B. La gente rechaza la naturaleza divina de Jesús. V. 42  Nadie cuestiona la teología de Jesús porque ni siquiera está dispuesto a aceptar su divina procedencia. Mientras en reiteradas veces Jesús relata que ha descendido de lo alto, el argumento en contra es que él es simplemente otro conciudadano galileo. Por haber conocido a toda la familia terrenal de Jesús nadie está dispuesta a otorgarle divinidad aún después de haber visto las señales (Marcos 6:3) La gente apuntaba a su genealogía terrenal para descreditar a sus afirmaciones de divinidad.

Jesús no es meramente carne y sangre sino es Dios encarnado. Es absolutamente necesario reconocer este dato para poder creer en Su poder para salvarnos en el día postrero.

II. La reacción: Jesús reprende con la Palabra. Vs. 43-46  

A. Jesús los manda a dejar de murmurar. V. 43  La primera cosa que Jesús hace es confrontar el pecado de falta de fe entre ellos. En cierta manera su contestación es apuntar al problema más grande en la historia del pueblo de Israel. La murmuración representa lo que ocurre en sus corazones. No pueden confiar en lo que Dios les dice, no a través de Moisés ni a través de Jesucristo.

La falta de fe en tu vida puede producir un cinismo y cuestionamiento de la credibilidad de Dios. La forma más directa y bíblica para tratar con este pecado es reprenderlo. Dejá de pensar así y compartir tu falta de fe con otros, infectando como una virus a los en tu alrededor. Es el ejemplo bíblico para seguir cuando la falta de fe se manifiesta en la vida de cualquiera persona.

B. Jesús afirma su poder y autoridad divino. V. 44  Jesús afirma nuevamente que Su verdadero Padre, Dios Todopoderoso, es responsable de conceder el deseo de venir a Jesús. Todos los que vienen en fe a Jesucristo recibirán una confirmación de Su poder cuando sean resucitados en el día postrero (1 Tes. 4:15-17)

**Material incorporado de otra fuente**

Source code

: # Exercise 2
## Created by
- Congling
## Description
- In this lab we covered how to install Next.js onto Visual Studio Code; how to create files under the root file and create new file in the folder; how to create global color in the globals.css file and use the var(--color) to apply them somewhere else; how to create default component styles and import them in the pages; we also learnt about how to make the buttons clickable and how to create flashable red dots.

C. Jesús enseña que venir a Él en fe es aceptarlo como príncipe y Salvador. V. 45  Cita a Isaías 54:13 para mostrar que todos tienen la oportunidad de escuchar la enseñanza y ejercitar fe en Jesús, acercándose a Él. Pero no todos están dispuestos a recibir la enseñanza.  Está ya establecido que todos los que le recibieron vendrá a ser hechos hijos de Dios (Juan 1:12).

D. Jesús es intermediado entre el  Padre y el hombre. V. 46  Nadie ha visto a Dios (Juan 5:37). Pero el que procede del Padre lo ha visto y cumple su voluntad en la tierra. Si uno está dispuesto a creer en su procedencia celestial puede venir a Jesús.

III. La satisfacción: Creer en Jesús. Vs. 47-51  

A. La vida eterna se consigue en la persona de Jesús. Vs. 47-48  Jesús aclara que él es el pan que da vida y que creer en el produce vida eterna. A diferencia de un pan que sostiene a la vida unas horas más, Su vida es un ofrecimiento que perdure eternalmente.

B. La alimentación del cuerpo es trivial. V. 49  Mientras ellos buscaban llenar sus panzas otra vez, Jesús les mostraba que la alimentación del cuerpo, aún cuando cae del cielo, resulta en la muerte (1 Cor. 10:1-5).

C. El verdadero pan del cielo produce vida. Vs. 50-51  Mientras el maná cayó del cielo, no pudo producir vida por más que unas horas. El verdadero pan del cielo es Jesucristo que da vida eterna. Esta vida se ve claramente en su persona y en su cuerpo dado por todo el mundo.